-- EXERCISE DATA follows --

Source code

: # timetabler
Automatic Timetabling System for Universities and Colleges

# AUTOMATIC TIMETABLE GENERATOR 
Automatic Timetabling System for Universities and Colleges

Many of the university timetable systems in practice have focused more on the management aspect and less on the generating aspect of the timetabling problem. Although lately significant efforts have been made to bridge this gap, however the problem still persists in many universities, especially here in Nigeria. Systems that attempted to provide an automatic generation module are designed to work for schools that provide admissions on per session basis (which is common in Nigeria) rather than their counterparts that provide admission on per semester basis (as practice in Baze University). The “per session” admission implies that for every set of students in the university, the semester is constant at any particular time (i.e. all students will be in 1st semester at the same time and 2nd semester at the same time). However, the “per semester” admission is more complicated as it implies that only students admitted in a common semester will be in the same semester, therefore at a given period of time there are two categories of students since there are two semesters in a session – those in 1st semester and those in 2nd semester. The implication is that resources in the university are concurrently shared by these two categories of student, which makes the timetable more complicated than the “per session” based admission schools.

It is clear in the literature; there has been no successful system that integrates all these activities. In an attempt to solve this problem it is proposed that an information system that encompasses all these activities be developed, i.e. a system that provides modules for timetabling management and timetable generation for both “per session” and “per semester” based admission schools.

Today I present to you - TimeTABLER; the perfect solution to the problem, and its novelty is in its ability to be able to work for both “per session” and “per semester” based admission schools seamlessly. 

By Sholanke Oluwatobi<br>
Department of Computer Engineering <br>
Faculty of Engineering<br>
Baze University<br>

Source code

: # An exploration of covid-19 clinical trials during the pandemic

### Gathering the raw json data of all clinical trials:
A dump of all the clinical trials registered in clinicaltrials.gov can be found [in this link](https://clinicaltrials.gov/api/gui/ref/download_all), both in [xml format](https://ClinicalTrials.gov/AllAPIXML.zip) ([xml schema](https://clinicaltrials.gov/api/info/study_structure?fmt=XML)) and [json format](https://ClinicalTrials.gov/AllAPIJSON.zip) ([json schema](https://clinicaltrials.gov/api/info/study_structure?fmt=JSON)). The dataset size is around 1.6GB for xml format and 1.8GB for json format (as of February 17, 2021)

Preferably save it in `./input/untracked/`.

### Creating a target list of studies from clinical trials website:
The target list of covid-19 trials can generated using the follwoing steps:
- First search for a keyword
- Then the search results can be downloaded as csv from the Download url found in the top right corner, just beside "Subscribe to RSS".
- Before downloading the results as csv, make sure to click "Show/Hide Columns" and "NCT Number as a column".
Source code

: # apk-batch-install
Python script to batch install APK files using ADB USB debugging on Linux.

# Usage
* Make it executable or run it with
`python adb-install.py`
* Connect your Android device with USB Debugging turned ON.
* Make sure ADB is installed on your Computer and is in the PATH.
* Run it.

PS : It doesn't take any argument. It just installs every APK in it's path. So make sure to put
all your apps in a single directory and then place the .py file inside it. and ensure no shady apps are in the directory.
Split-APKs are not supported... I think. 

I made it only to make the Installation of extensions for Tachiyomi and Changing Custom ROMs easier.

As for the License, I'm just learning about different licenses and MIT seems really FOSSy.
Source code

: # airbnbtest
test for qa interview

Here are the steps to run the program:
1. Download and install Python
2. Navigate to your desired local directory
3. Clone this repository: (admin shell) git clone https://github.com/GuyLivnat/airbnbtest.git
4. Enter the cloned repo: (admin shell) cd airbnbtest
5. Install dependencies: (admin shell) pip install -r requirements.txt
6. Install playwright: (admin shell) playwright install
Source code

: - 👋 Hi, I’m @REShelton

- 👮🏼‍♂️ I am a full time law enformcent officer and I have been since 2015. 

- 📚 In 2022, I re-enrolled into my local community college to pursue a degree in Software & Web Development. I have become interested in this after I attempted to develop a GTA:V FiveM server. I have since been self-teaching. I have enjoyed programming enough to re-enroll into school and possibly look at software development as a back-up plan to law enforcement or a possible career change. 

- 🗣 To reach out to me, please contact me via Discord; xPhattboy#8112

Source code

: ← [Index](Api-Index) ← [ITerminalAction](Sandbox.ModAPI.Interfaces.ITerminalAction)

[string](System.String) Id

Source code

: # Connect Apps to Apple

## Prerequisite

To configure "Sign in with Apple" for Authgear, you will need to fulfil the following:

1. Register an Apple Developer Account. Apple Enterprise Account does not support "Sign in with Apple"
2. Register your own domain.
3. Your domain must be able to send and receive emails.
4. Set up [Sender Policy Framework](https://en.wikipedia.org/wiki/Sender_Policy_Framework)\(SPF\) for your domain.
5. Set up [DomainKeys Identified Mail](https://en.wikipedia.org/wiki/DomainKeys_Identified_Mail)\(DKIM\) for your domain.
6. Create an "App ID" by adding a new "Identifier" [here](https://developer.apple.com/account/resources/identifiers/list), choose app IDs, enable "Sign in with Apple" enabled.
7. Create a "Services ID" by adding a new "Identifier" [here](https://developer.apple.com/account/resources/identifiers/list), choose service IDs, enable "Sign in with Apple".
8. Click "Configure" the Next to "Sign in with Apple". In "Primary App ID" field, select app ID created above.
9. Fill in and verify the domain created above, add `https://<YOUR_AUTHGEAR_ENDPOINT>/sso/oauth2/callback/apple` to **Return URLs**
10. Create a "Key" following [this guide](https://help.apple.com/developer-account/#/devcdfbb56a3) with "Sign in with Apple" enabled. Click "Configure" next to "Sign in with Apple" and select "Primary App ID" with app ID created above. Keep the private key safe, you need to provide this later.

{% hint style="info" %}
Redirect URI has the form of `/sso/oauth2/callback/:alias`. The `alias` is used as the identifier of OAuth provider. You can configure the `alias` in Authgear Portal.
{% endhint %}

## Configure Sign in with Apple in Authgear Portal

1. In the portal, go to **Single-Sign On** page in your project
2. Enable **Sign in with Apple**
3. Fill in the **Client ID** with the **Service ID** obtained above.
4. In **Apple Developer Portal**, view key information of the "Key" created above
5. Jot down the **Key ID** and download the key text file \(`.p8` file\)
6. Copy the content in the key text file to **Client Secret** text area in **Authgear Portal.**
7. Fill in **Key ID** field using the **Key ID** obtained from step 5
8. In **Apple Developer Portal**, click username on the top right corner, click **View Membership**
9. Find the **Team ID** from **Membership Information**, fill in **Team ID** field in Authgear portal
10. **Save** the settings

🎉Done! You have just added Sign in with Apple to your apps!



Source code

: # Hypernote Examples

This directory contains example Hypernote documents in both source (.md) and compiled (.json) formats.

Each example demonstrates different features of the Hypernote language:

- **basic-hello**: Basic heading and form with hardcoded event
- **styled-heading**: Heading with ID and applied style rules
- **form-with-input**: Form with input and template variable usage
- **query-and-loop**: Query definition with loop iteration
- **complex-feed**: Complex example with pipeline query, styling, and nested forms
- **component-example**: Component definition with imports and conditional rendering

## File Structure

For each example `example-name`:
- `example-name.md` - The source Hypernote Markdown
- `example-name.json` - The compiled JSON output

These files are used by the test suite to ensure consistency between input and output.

-- EXERCISE DATA concluded --

_EXERCISE DESCRIPTION_
Faithfully transcribe the whole of the data.

_WRITTEN SOLUTION_
Source code

: # timetabler
Automatic Timetabling System for Universities and Colleges

# AUTOMATIC TIMETABLE GENERATOR 
Automatic Timetabling System for Universities and Colleges

Many of the university timetable systems in practice have focused more on the management aspect and less on the generating aspect of the timetabling problem. Although lately significant efforts have been made to bridge this gap, however the problem still persists in many universities, especially here in Nigeria. Systems that attempted to provide an automatic generation module are designed to work for schools that provide admissions on per session basis (which is common in Nigeria) rather than their counterparts that provide admission on per semester basis (as practice in Baze University). The “per session” admission implies that for every set of students in the university, the semester is constant at any particular time (i.e. all students will be in 1st semester at the same time and 2nd semester at the same time). However, the “per semester” admission is more complicated as it implies that only students admitted in a common semester will be in the same semester, therefore at a given period of time there are two categories of students since there are two semesters in a session – those in 1st semester and those in 2nd semester. The implication is that resources in the university are concurrently shared by these two categories of student, which makes the timetable more complicated than the “per session” based admission schools.

It is clear in the literature; there has been no successful system that integrates all these activities. In an attempt to solve this problem it is proposed that an information system that encompasses all these activities be developed, i.e. a system that provides modules for timetabling management and timetable generation for both “per session” and “per semester” based admission schools.

Today I present to you - TimeTABLER; the perfect solution to the problem, and its novelty is in its ability to be able to work for both “per session” and “per semester” based admission schools seamlessly. 

By Sholanke Oluwatobi<br>
Department of Computer Engineering <br>
Faculty of Engineering<br>
Baze University<br>

Source code

: # An exploration of covid-19 clinical trials during the pandemic

### Gathering the raw json data of all clinical trials:
A dump of all the clinical trials registered in clinicaltrials.gov can be found [in this link](https://clinicaltrials.gov/api/gui/ref/download_all), both in [xml format](https://ClinicalTrials.gov/AllAPIXML.zip) ([xml schema](https://clinicaltrials.gov/api/info/study_structure?fmt=XML)) and [json format](https://ClinicalTrials.gov/AllAPIJSON.zip) ([json schema](https://clinicaltrials.gov/api/info/study_structure?fmt=JSON)). The dataset size is around 1.6GB for xml format and 1.8GB for json format (as of February 17, 2021)

Preferably save it in `./input/untracked/`.

### Creating a target list of studies from clinical trials website:
The target list of covid-19 trials can generated using the follwoing steps:
- First search for a keyword
- Then the search results can be downloaded as csv from the Download url found in the top right corner, just beside "Subscribe to RSS".
- Before downloading the results as csv, make sure to click "Show/Hide Columns" and "NCT Number as a column".
Source code

: # apk-batch-install
Python script to batch install APK files using ADB USB debugging on Linux.

# Usage
* Make it executable or run it with
`python adb-install.py`
* Connect your Android device with USB Debugging turned ON.
* Make sure ADB is installed on your Computer and is in the PATH.
* Run it.

PS : It doesn't take any argument. It just installs every APK in it's path. So make sure to put
all your apps in a single directory and then place the .py file inside it. and ensure no shady apps are in the directory.
Split-APKs are not supported... I think. 

I made it only to make the Installation of extensions for Tachiyomi and Changing Custom ROMs easier.

As for the License, I'm just learning about different licenses and MIT seems really FOSSy.
Source code

: # airbnbtest
test for qa interview

Here are the steps to run the program:
1. Download and install Python
2. Navigate to your desired local directory
3. Clone this repository: (admin shell) git clone https://github.com/GuyLivnat/airbnbtest.git
4. Enter the cloned repo: (admin shell) cd airbnbtest
5. Install dependencies: (admin shell) pip install -r requirements.txt
6. Install playwright: (admin shell) playwright install
Source code

: - 👋 Hi, I’m @REShelton

- 👮🏼‍♂️ I am a full time law enformcent officer and I have been since 2015. 

- 📚 In 2022, I re-enrolled into my local community college to pursue a degree in Software & Web Development. I have become interested in this after I attempted to develop a GTA:V FiveM server. I have since been self-teaching. I have enjoyed programming enough to re-enroll into school and possibly look at software development as a back-up plan to law enforcement or a possible career change. 

- 🗣 To reach out to me, please contact me via Discord; xPhattboy#8112

Source code

: ← [Index](Api-Index) ← [ITerminalAction](Sandbox.ModAPI.Interfaces.ITerminalAction)

[string](System.String) Id

Source code

: # Connect Apps to Apple

## Prerequisite

To configure "Sign in with Apple" for Authgear, you will need to fulfil the following:

1. Register an Apple Developer Account. Apple Enterprise Account does not support "Sign in with Apple"
2. Register your own domain.
3. Your domain must be able to send and receive emails.
4. Set up [Sender Policy Framework](https://en.wikipedia.org/wiki/Sender_Policy_Framework)\(SPF\) for your domain.
5. Set up [DomainKeys Identified Mail](https://en.wikipedia.org/wiki/DomainKeys_Identified_Mail)\(DKIM\) for your domain.
6. Create an "App ID" by adding a new "Identifier" [here](https://developer.apple.com/account/resources/identifiers/list), choose app IDs, enable "Sign in with Apple" enabled.
7. Create a "Services ID" by adding a new "Identifier" [here](https://developer.apple.com/account/resources/identifiers/list), choose service IDs, enable "Sign in with Apple".
8. Click "Configure" the Next to "Sign in with Apple". In "Primary App ID" field, select app ID created above.
9. Fill in and verify the domain created above, add `https://<YOUR_AUTHGEAR_ENDPOINT>/sso/oauth2/callback/apple` to **Return URLs**
10. Create a "Key" following [this guide](https://help.apple.com/developer-account/#/devcdfbb56a3) with "Sign in with Apple" enabled. Click "Configure" next to "Sign in with Apple" and select "Primary App ID" with app ID created above. Keep the private key safe, you need to provide this later.

{% hint style="info" %}
Redirect URI has the form of `/sso/oauth2/callback/:alias`. The `alias` is used as the identifier of OAuth provider. You can configure the `alias` in Authgear Portal.
{% endhint %}

## Configure Sign in with Apple in Authgear Portal

1. In the portal, go to **Single-Sign On** page in your project
2. Enable **Sign in with Apple**
3. Fill in the **Client ID** with the **Service ID** obtained above.
4. In **Apple Developer Portal**, view key information of the "Key" created above
5. Jot down the **Key ID** and download the key text file \(`.p8` file\)
6. Copy the content in the key text file to **Client Secret** text area in **Authgear Portal.**
7. Fill in **Key ID** field using the **Key ID** obtained from step 5
8. In **Apple Developer Portal**, click username on the top right corner, click **View Membership**
9. Find the **Team ID** from **Membership Information**, fill in **Team ID** field in Authgear portal
10. **Save** the settings

🎉Done! You have just added Sign in with Apple to your apps!



Source code

: # Hypernote Examples

This directory contains example Hypernote documents in both source (.md) and compiled (.json) formats.

Each example demonstrates different features of the Hypernote language:

- **basic-hello**: Basic heading and form with hardcoded event
- **styled-heading**: Heading with ID and applied style rules
- **form-with-input**: Form with input and template variable usage
- **query-and-loop**: Query definition with loop iteration
- **complex-feed**: Complex example with pipeline query, styling, and nested forms
- **component-example**: Component definition with imports and conditional rendering

## File Structure

For each example `example-name`:
- `example-name.md` - The source Hypernote Markdown
- `example-name.json` - The compiled JSON output

These files are used by the test suite to ensure consistency between input and output.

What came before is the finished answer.